Slowly, I’ll Learn
In 2009, I would like to review each book that I read. Whether my personal reaction to a book is a review is up for debate.
(Last year, I tried one or two book reviews. But, I guess, each review focused on me as opposed to the book. Maybe that’s how I write book reviews. Or, maybe that’s how I read books.)
Right now, I am at the stage of my life where I like reading much better than writing. In order to make myself write, I’m not letting myself read anymore until I write the last book out of my memory.
So, here is my lame attempt at a this-isn’t-about-my-love-life book review for “Norwegian Wood” by Haruki Murakami.
This book feels more immature than Murakami’s other books. The sex parts feel too energized and awkward and seem more frequent and less significant than his later books.
But, I’m trying not to talk about sex. Or love. Even though that’s the subject of Murakami’s book.
He writes about people who die at the age of 17 and how they are forever 17. When I read that I can’t help but wonder if that also happens to people who are still alive but with whom we lose touch.
Will my college roommate forever stay 18 in my head?

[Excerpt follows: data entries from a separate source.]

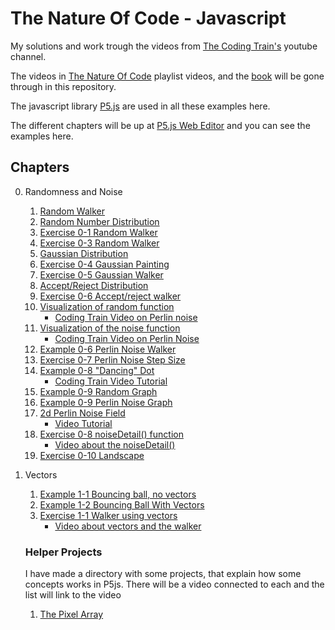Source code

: # The Nature Of Code - Javascript

My solutions and work trough the videos from [The Coding Train's](https://www.youtube.com/@TheCodingTrain) youtube channel.

The videos in [The Nature Of Code](https://www.youtube.com/watch?v=70MQ-FugwbI&list=PLRqwX-V7Uu6ZV4yEcW3uDwOgGXKUUsPOM) playlist videos, and the [book](https://natureofcode.com/) will be gone through in this repository.

The javascript library [P5.js](https://p5js.org/) are used in all these examples here.

The different chapters will be up at [P5.js Web Editor](https://editor.p5js.org) and you can see the examples here.

## Chapters

0. Randomness and Noise

   1. [Random Walker](https://editor.p5js.org/mhoumann87/sketches/cWyhkRh9V)
   2. [Random Number Distribution](https://editor.p5js.org/mhoumann87/sketches/W53D6-MPrd)
   3. [Exercise 0-1 Random Walker](https://editor.p5js.org/mhoumann87/sketches/iBbeN4Sru)
   4. [Exercise 0-3 Random Walker](https://editor.p5js.org/mhoumann87/sketches/u2atTx3P1)
   5. [Gaussian Distribution](https://editor.p5js.org/mhoumann87/sketches/lXTePzMuj)
   6. [Exercise 0-4 Gaussian Painting](https://editor.p5js.org/mhoumann87/sketches/zPDhg2ScT)
   7. [Exercise 0-5 Gaussian Walker](https://editor.p5js.org/mhoumann87/sketches/XJ_1Pc7I2)
   8. [Accept/Reject Distribution](https://editor.p5js.org/mhoumann87/sketches/vuXvKLpNN)
   9. [Exercise 0-6 Accept/reject walker](https://editor.p5js.org/mhoumann87/sketches/meG80J8yz)
   10. [Visualization of random function](https://editor.p5js.org/mhoumann87/sketches/nYbT8BaFn)
       - [Coding Train Video on Perlin noise](https://youtu.be/YcdldZ1E9gU?feature=shared)
   11. [Visualization of the noise function](https://editor.p5js.org/mhoumann87/sketches/9WvQXdXMw)
       - [Coding Train Video on Perlin Noise](https://youtu.be/YcdldZ1E9gU?feature=shared)
   12. [Example 0-6 Perlin Noise Walker](https://editor.p5js.org/mhoumann87/sketches/Ytx4TmEC4)
   13. [Exercise 0-7 Perlin Noise Step Size](https://editor.p5js.org/mhoumann87/sketches/hP1AXj5aW)
   14. [Example 0-8 "Dancing" Dot](https://editor.p5js.org/mhoumann87/sketches/5j77Jnolw)
       - [Coding Train Video Tutorial](https://youtu.be/y7sgcFhk6ZM?feature=shared)
   15. [Example 0-9 Random Graph](https://editor.p5js.org/mhoumann87/sketches/rYpACaA-_)
   16. [Example 0-9 Perlin Noise Graph](https://editor.p5js.org/mhoumann87/sketches/JEafzhmGE)
   17. [2d Perlin Noise Field](https://editor.p5js.org/mhoumann87/sketches/0DFQbiBVB)
       - [Video Tutorial](https://youtu.be/Qf4dIN99e2w?feature=shared)
   18. [Exercise 0-8 noiseDetail() function](https://editor.p5js.org/mhoumann87/sketches/kxTI7BmsR)
       - [Video about the noiseDetail()](https://youtu.be/D1BBj2VaBl4?si=C7O3Q4FXciNen8td)
   19. [Exercise 0-10 Landscape](https://editor.p5js.org/mhoumann87/sketches/CeM7wcfoW)

1. Vectors

   1. [Example 1-1 Bouncing ball, no vectors](https://editor.p5js.org/mhoumann87/sketches/Nfr7SkWAp)
   2. [Example 1-2 Bouncing Ball With Vectors](https://editor.p5js.org/mhoumann87/sketches/OgeAzef7-)
   3. [Exercise 1-1 Walker using vectors](https://editor.p5js.org/mhoumann87/sketches/sJY6oUDeO)
      - [Video about vectors and the walker](https://youtu.be/bKEaK7WNLzM?feature=shared)

   ### Helper Projects

   I have made a directory with some projects, that explain how some concepts works in P5js. There will be a video connected to each and the list will link to the video

   1. [The Pixel Array](https://youtu.be/nMUMZ5YRxHI?si=4-28wmOMcbvveQua)
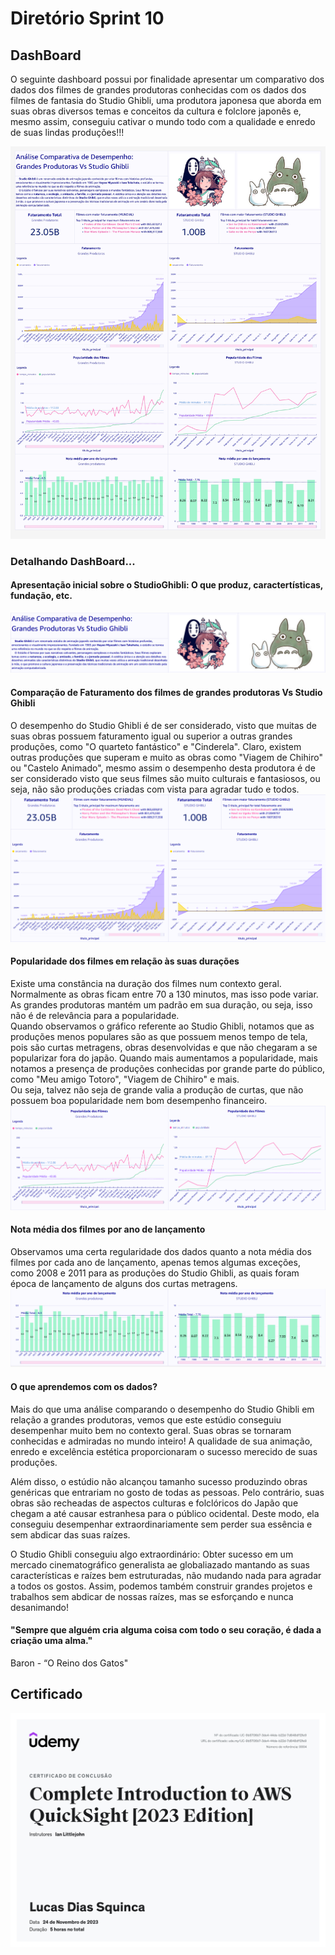 Diretório Sprint 10
===================

## DashBoard
O seguinte dashboard possui por finalidade apresentar um comparativo dos dados dos filmes de grandes produtoras conhecidas com os dados dos filmes de fantasia do Studio Ghibli, uma produtora japonesa que aborda em suas obras diversos temas e conceitos da cultura e folclore japonês e, mesmo assim, conseguiu cativar o mundo todo com a qualidade e enredo de suas lindas produções!!!

![image](Desafio-4/img/DashBoard_Ghibli_2023-12-01T17_12_00_page-0001.jpg)


### Detalhando DashBoard...

#### Apresentação inicial sobre o StudioGhibli: O que produz, caractertísticas, fundação, etc.
![image](Desafio-4/img/Ghibli.png)

#### Comparação de Faturamento dos filmes de grandes produtoras Vs Studio Ghibli
O desempenho do Studio Ghibli é de ser considerado, visto que muitas de suas obras possuem faturamento igual ou superior a outras grandes produções, como "O quarteto fantástico" e "Cinderela". Claro, existem outras produções que superam e muito as obras como "Viagem de Chihiro" ou "Castelo Animado", mesmo assim o desempenho desta produtora é de ser considerado visto que seus filmes são muito culturais e fantasiosos, ou seja, não são produções criadas com vista para agradar tudo e todos.
![image](Desafio-4/img/faturamento.png)

#### Popularidade dos filmes em relação às suas durações
Existe uma constância na duração dos filmes num contexto geral. Normalmente as obras ficam entre 70 a 130 minutos, mas isso pode variar. As grandes produtoras mantém um padrão em sua duração, ou seja, isso não é de relevância para a popularidade.  
Quando observamos o gráfico referente ao Studio Ghibli, notamos que as produções menos populares são as que possuem menos tempo de tela, pois são curtas metragens, obras desenvolvidas e que não chegaram a se popularizar fora do japão. Quando mais aumentamos a popularidade, mais notamos a presença de produções conhecidas por grande parte do público, como "Meu amigo Totoro", "Viagem de Chihiro" e mais.  
Ou seja, talvez não seja de grande valia a produção de curtas, que não possuem boa popularidade nem bom desempenho financeiro.
![image](Desafio-4/img/popularity.png)

#### Nota média dos filmes por ano de lançamento
Observamos uma certa regularidade dos dados quanto a nota média dos filmes por cada ano de lançamento, apenas temos algumas exceções, como 2008 e 2011 para as produções do Studio Ghibli, as quais foram época de lançamento de alguns dos curtas metragens.
![image](Desafio-4/img/media.png)

#### O que aprendemos com os dados?
Mais do que uma análise comparando o desempenho do Studio Ghibli em relação a grandes produtoras, vemos que este estúdio conseguiu desempenhar muito bem no contexto geral. Suas obras se tornaram conhecidas e admiradas no mundo inteiro! A qualidade de sua animação, enredo e excelência estética proporcionaram o sucesso merecido de suas produções.

Além disso, o estúdio não alcançou tamanho sucesso produzindo obras genéricas que entrariam no gosto de todas as pessoas. Pelo contrário, suas obras são recheadas de aspectos culturas e folclóricos do Japão que chegam a até causar estranhesa para o público ocidental. Deste modo, ela conseguiu desempenhar extraordinariamente sem perder sua essência e sem abdicar das suas raízes.

O Studio Ghibli conseguiu algo extraordinário: Obter sucesso em um mercado cinematográfico generalista ae globaliazado mantando as suas características e raízes bem estruturadas, não mudando nada para agradar a todos os gostos. Assim, podemos também construir grandes projetos e trabalhos sem abdicar de nossas raízes, mas se esforçando e nunca desanimando!

#### "Sempre que alguém cria alguma coisa com todo o seu coração, é dada a criação uma alma."
Baron - “O Reino dos Gatos"

## Certificado
![image](Certificado/Complete%20Introduction%20to%20AWS%20QuickSight%20[2023%20Edition].jpg)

Will my first grade teacher always stay a Miss rather than a Mrs or a Ms? Will I always remember the first person who I fell in love with in the spring time?
The book is sad. It’s angering. It’s part of life. Murakami’s writing makes it semi-digestible and beautiful.
And I just want to get on with my next book.
Another Murakami but it seems more sci-fi. And I’m on a sci-fi nerd kick.